**WHAT YOU ARE ASKED TO DO**
Filter the records for "ignore" and keep each line that has it.

**DATA SECTION**
● ● ●

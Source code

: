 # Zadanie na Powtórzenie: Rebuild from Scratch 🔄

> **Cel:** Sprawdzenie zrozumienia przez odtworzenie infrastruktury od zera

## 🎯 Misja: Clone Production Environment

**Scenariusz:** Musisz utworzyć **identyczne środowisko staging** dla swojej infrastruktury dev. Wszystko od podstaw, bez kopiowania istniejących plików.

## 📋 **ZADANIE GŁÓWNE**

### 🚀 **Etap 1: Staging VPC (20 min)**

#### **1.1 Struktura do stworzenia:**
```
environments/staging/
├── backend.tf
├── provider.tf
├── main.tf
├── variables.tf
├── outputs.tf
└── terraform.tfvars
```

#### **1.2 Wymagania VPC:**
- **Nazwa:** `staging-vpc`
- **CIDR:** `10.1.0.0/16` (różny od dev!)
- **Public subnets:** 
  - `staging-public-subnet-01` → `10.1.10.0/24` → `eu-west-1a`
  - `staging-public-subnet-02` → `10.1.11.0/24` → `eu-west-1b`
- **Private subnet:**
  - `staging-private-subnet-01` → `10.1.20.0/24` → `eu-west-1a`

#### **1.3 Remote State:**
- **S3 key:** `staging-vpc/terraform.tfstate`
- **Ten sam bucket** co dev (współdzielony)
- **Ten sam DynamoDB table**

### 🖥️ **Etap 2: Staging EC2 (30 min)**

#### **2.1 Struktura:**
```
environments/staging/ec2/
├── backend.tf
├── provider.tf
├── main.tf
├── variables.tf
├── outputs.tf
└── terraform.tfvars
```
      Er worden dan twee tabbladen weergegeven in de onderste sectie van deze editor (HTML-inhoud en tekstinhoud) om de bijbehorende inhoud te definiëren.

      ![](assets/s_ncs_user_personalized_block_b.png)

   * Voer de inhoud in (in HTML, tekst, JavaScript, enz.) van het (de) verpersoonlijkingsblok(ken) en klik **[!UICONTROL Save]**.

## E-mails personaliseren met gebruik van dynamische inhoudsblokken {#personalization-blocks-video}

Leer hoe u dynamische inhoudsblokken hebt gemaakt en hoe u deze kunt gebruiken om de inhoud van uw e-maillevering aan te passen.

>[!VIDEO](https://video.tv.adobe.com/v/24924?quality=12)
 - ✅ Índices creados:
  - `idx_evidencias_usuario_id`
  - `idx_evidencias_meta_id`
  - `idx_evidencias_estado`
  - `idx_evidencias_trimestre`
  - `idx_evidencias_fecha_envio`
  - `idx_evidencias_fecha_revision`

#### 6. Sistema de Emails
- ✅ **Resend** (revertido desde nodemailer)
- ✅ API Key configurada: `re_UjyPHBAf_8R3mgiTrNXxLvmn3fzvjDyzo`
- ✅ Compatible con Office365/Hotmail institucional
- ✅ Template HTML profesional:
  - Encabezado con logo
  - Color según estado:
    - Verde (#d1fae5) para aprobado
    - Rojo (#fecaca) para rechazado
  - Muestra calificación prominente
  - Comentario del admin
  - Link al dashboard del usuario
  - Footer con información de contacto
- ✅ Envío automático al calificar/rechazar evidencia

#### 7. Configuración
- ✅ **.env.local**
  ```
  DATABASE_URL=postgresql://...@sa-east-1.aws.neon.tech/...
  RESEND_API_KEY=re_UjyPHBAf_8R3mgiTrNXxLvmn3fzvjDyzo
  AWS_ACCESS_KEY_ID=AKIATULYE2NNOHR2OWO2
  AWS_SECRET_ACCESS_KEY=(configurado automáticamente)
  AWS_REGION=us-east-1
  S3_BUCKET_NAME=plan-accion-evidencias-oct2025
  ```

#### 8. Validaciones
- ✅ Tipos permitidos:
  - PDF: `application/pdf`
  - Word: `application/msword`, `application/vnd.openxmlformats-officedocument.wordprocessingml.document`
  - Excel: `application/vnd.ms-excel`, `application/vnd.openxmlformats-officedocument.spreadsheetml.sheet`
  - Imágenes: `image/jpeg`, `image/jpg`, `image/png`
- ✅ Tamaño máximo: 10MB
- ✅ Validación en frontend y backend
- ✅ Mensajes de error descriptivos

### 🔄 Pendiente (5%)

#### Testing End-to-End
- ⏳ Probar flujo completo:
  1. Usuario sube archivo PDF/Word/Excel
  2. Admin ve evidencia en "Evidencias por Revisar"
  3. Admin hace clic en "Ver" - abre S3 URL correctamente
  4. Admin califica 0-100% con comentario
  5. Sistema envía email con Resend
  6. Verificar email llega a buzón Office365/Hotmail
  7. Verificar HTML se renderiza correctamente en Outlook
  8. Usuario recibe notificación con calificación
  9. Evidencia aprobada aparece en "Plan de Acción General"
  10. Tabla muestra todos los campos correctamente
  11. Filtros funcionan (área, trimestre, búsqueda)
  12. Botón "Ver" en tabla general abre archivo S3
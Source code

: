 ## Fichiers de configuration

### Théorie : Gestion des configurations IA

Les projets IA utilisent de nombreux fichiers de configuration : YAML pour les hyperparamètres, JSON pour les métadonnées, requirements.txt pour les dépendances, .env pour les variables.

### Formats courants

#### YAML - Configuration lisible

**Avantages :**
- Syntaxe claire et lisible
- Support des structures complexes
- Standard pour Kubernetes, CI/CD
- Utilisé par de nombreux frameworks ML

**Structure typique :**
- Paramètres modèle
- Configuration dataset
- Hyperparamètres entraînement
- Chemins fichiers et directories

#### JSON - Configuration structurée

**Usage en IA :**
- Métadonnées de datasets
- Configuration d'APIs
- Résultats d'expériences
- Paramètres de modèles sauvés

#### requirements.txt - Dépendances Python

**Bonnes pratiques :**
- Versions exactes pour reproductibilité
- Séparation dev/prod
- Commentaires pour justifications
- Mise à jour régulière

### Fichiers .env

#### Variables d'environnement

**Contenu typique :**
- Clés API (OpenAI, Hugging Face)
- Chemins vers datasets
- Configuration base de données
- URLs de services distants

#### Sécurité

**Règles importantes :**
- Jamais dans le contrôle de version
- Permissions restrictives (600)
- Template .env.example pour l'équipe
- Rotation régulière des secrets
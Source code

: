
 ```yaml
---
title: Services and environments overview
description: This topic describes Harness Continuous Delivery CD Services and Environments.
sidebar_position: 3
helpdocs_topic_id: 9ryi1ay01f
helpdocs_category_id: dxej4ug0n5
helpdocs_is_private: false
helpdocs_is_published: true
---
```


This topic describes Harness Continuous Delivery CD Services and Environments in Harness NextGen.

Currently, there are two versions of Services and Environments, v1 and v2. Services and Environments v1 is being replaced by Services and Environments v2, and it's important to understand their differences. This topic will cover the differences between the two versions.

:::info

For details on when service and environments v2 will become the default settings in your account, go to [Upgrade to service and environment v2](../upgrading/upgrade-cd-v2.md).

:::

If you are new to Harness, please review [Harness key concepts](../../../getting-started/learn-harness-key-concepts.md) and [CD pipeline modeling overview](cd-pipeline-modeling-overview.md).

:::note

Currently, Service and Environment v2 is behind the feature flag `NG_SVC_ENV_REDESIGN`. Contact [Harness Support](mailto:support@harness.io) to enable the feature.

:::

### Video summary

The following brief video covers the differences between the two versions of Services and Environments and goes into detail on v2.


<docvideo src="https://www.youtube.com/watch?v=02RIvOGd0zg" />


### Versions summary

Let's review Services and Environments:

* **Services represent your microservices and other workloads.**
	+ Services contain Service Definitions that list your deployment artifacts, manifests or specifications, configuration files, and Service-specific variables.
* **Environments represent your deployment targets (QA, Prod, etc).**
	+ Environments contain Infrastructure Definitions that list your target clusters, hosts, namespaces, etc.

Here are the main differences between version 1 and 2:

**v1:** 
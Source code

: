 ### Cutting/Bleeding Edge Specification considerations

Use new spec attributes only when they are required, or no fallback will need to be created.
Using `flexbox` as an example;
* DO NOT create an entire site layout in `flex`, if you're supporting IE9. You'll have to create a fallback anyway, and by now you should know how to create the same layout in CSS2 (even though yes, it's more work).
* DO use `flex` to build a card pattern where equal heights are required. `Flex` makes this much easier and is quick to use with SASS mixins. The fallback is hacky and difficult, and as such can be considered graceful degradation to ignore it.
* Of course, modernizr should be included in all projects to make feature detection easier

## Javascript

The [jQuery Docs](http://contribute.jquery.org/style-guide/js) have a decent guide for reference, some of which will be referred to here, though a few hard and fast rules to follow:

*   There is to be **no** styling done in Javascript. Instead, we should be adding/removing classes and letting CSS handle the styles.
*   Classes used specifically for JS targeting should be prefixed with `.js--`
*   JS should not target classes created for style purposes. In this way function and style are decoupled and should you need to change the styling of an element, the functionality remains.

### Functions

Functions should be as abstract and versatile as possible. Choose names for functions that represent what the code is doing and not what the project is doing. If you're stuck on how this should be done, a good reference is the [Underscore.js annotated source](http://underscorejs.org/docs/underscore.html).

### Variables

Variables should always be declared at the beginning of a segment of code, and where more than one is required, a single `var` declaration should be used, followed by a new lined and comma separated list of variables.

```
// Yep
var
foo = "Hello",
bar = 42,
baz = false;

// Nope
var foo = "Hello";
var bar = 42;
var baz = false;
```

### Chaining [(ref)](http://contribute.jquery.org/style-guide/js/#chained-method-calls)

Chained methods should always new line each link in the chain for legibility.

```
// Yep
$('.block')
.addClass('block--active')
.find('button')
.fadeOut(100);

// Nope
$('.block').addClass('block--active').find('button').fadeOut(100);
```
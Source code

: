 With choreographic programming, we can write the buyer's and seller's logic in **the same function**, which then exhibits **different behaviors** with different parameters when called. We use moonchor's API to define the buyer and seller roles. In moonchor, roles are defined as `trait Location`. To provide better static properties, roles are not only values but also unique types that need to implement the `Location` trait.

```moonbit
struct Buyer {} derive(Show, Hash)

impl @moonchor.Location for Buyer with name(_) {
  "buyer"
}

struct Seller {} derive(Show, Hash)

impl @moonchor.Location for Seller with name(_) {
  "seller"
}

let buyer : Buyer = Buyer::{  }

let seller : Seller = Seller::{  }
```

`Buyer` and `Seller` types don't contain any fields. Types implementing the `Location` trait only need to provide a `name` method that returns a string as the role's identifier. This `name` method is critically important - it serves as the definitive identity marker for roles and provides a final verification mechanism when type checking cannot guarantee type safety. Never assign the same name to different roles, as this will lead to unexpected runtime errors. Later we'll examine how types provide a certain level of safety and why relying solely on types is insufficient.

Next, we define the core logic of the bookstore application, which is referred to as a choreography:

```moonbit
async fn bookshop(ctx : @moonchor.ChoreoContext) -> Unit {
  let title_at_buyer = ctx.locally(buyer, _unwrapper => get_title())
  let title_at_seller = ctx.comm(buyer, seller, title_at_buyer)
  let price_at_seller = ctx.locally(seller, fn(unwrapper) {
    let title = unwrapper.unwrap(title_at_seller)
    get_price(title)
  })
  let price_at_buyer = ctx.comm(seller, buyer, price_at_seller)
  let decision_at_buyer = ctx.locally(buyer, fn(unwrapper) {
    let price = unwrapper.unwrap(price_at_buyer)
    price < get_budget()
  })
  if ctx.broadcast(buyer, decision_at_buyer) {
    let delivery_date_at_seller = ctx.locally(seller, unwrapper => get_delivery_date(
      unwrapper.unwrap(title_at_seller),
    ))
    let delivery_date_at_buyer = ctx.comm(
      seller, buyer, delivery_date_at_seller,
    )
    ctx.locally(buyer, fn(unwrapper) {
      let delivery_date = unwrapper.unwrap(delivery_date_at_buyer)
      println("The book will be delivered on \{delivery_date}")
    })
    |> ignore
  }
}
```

● ● ●

**EXERCISE ANSWER**
* DO use `flex` to build a card pattern where equal heights are required. `Flex` makes this much easier and is quick to use with SASS mixins. The fallback is hacky and difficult, and as such can be considered graceful degradation to ignore it.
    |> ignore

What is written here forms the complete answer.